La sensación opresiva de soledad e incomunicación es la consecuencia del silencio. Los personajes de Hooper son mónadas sombrías, seres sin puertas ni ventanas, figuras que nos invitan a penetrar su sentido sin traspasar los umbrales. Un ámbito inhóspito que se intuye en los detalles: un piso con una mujer que parece el último habitante de la tierra, una ventana por la que entra un sol que no calienta, la terraza que mira al páramo abstracto o la trasera de una fábrica en la mañana vacía del domingo. Nada es reconocible, tampoco hostil, acaso intolerable.

Nos encontramos ante situaciones anteriores a lo que consideramos hechos. ¿Recuerdan el atardecer en una estación de ferrocarril en la que se siente la emergencia de poderes que se filtran por los resquicios del mundo? Hooper utiliza la vida cotidiana como premisa de lo insólito. Se sirve del realismo para mostrar su contrario. Emplea la escena social para forjar la pesadilla. Fíjense en la existencia crepuscular, resignada, incluso satisfecha del empleado de una estación de servicio en una carretera perdida al borde del bosque por la que circula un coche al mes, con una curva que oculta el misterio de los espacios sagrados, no hollados todavía por el hombre. O la oficina de la gran ciudad tras cuyos cristales (un cuadro en el cuadro) se vislumbra el ritual de una secretaria, parodia urbana de la jornada laboral. Espanta en ambos casos la sensación de normalidad corrompida que surge del relato.

O las casas-arquetipo, antropomorfas, construidas en los grandes espacios rurales del medio oeste americano, despobladas o con unos moradores que nada añaden a la consistencia del inmueble; casas sin el sendero que llega a la puerta, con unos habitantes que parecen no haber salido jamás de allí. Que llevan vidas aisladas, divergentes, incluidos los niños y los perros, una trasgresión insoportable de la inocencia.
Edificios llenos de influencias animistas que sugieren el enigma en un lenguaje que ignoramos, que haría peligrar nuestra cordura. Los hoteles y las cafeterías son aparte. Descontextualizados, no sabemos dónde estamos, sus huéspedes son símbolos del tedio y el desaliento. La potencia vital asociada a los viajes, a los lugares confortables, se transforma en apatía depravada, en mal presentimiento.   

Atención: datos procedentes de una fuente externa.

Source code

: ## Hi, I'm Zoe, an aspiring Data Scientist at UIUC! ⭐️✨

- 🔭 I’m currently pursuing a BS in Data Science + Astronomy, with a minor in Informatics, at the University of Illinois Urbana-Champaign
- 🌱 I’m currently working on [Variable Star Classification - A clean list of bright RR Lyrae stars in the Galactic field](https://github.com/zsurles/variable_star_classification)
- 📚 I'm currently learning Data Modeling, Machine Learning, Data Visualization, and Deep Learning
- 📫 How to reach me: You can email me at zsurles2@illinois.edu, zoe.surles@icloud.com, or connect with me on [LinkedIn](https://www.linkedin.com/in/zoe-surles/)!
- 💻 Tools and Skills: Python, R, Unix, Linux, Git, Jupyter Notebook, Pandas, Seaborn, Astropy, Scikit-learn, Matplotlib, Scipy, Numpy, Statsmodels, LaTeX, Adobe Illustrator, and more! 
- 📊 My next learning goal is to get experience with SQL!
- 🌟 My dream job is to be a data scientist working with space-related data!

O el agregado de individuos, ni siquiera un grupo, que toman el sol en un rincón perturbador. Máscaras impenetrables que tras una mirada atenta son imposibles de comparar con nuestros semejantes. Al mirarlos, fallan las categorías de la vida: quiénes son, dónde están, qué hacen, qué dicen, qué sienten, qué esperan… Sugieren la existencia de universos paralelos, de limbos peores que el nuestro. Lugares donde las flores susurran la palabra prohibida o los pájaros guiñan un ojo desde su jaula.

1 comentario:

  1. Una de las pruebas de que la exposición es impresionante es que da lugar a entradas como esta. En todo estoy de acuerdo, y sin embargo...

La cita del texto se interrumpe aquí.